A final version was released in February 1950 called the EMS-49-III. This featured a new grille with a chrome surround and a single horizontal bar in the middle. The coupe variant was dropped from the range, leaving only the 4 door.
Production of the Tama Senior continued until early 1952. By that time political upheaval in a foreign country would set off a chain of events that would kill off the Japanese electric car industry. In 1950 the Korean War erupted, and although Japan was not directly involved in the conflict, it would feel the effects. The Korean War triggered a global supply problem for lead, which is a major element used in lead battery production. Between 1950 and the end of 1951 the price of lead in Japan had increased tenfold, and suddenly the electric car was no longer economically viable. Luckilly, at around the same time the rationing of petrol had reduced considerably, making petrol engined cars much more viable. The Tama Senior and Junior would be the last full electric vehicles in Nissan's history until the Nissan Leaf arrived in 2010.

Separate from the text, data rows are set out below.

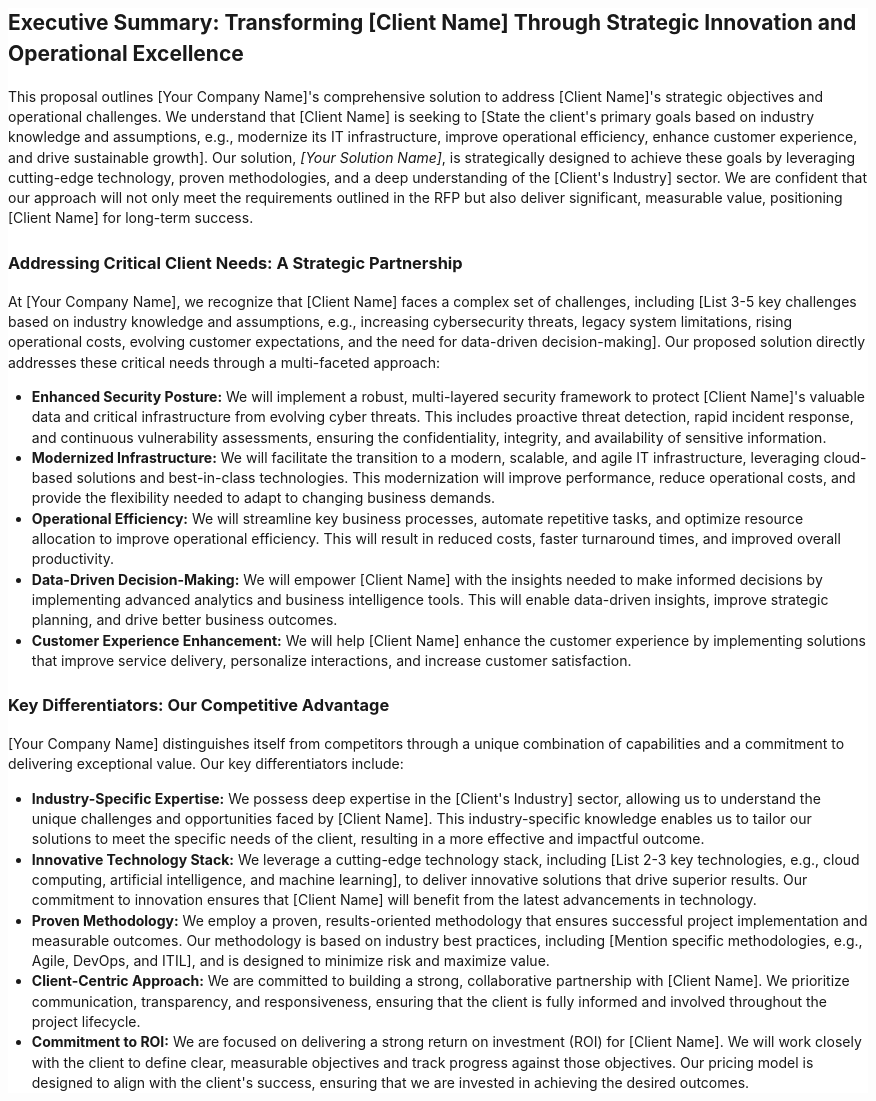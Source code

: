## Executive Summary: Transforming [Client Name] Through Strategic Innovation and Operational Excellence

This proposal outlines [Your Company Name]'s comprehensive solution to address [Client Name]'s strategic objectives and operational challenges. We understand that [Client Name] is seeking to [State the client's primary goals based on industry knowledge and assumptions, e.g., modernize its IT infrastructure, improve operational efficiency, enhance customer experience, and drive sustainable growth]. Our solution, *[Your Solution Name]*, is strategically designed to achieve these goals by leveraging cutting-edge technology, proven methodologies, and a deep understanding of the [Client's Industry] sector. We are confident that our approach will not only meet the requirements outlined in the RFP but also deliver significant, measurable value, positioning [Client Name] for long-term success.

### Addressing Critical Client Needs: A Strategic Partnership

At [Your Company Name], we recognize that [Client Name] faces a complex set of challenges, including [List 3-5 key challenges based on industry knowledge and assumptions, e.g., increasing cybersecurity threats, legacy system limitations, rising operational costs, evolving customer expectations, and the need for data-driven decision-making]. Our proposed solution directly addresses these critical needs through a multi-faceted approach:

*   **Enhanced Security Posture:** We will implement a robust, multi-layered security framework to protect [Client Name]'s valuable data and critical infrastructure from evolving cyber threats. This includes proactive threat detection, rapid incident response, and continuous vulnerability assessments, ensuring the confidentiality, integrity, and availability of sensitive information.
*   **Modernized Infrastructure:** We will facilitate the transition to a modern, scalable, and agile IT infrastructure, leveraging cloud-based solutions and best-in-class technologies. This modernization will improve performance, reduce operational costs, and provide the flexibility needed to adapt to changing business demands.
*   **Operational Efficiency:** We will streamline key business processes, automate repetitive tasks, and optimize resource allocation to improve operational efficiency. This will result in reduced costs, faster turnaround times, and improved overall productivity.
*   **Data-Driven Decision-Making:** We will empower [Client Name] with the insights needed to make informed decisions by implementing advanced analytics and business intelligence tools. This will enable data-driven insights, improve strategic planning, and drive better business outcomes.
*   **Customer Experience Enhancement:** We will help [Client Name] enhance the customer experience by implementing solutions that improve service delivery, personalize interactions, and increase customer satisfaction.

### Key Differentiators: Our Competitive Advantage

[Your Company Name] distinguishes itself from competitors through a unique combination of capabilities and a commitment to delivering exceptional value. Our key differentiators include:

*   **Industry-Specific Expertise:** We possess deep expertise in the [Client's Industry] sector, allowing us to understand the unique challenges and opportunities faced by [Client Name]. This industry-specific knowledge enables us to tailor our solutions to meet the specific needs of the client, resulting in a more effective and impactful outcome.
*   **Innovative Technology Stack:** We leverage a cutting-edge technology stack, including [List 2-3 key technologies, e.g., cloud computing, artificial intelligence, and machine learning], to deliver innovative solutions that drive superior results. Our commitment to innovation ensures that [Client Name] will benefit from the latest advancements in technology.
*   **Proven Methodology:** We employ a proven, results-oriented methodology that ensures successful project implementation and measurable outcomes. Our methodology is based on industry best practices, including [Mention specific methodologies, e.g., Agile, DevOps, and ITIL], and is designed to minimize risk and maximize value.
*   **Client-Centric Approach:** We are committed to building a strong, collaborative partnership with [Client Name]. We prioritize communication, transparency, and responsiveness, ensuring that the client is fully informed and involved throughout the project lifecycle.
*   **Commitment to ROI:** We are focused on delivering a strong return on investment (ROI) for [Client Name]. We will work closely with the client to define clear, measurable objectives and track progress against those objectives. Our pricing model is designed to align with the client's success, ensuring that we are invested in achieving the desired outcomes.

The first model Tama Senior was available as a 2 door only. It has a grille with 4 wide horizontal bars and no decorative chrome work along the side of the car. It has an 80 volt 204 amp hour battery pack.
The second generation Senior was available as either a 2 door or as a 4 door. This model has chrome strips along the side of the car. This model has an 80 volt 250 amp hour battery pack.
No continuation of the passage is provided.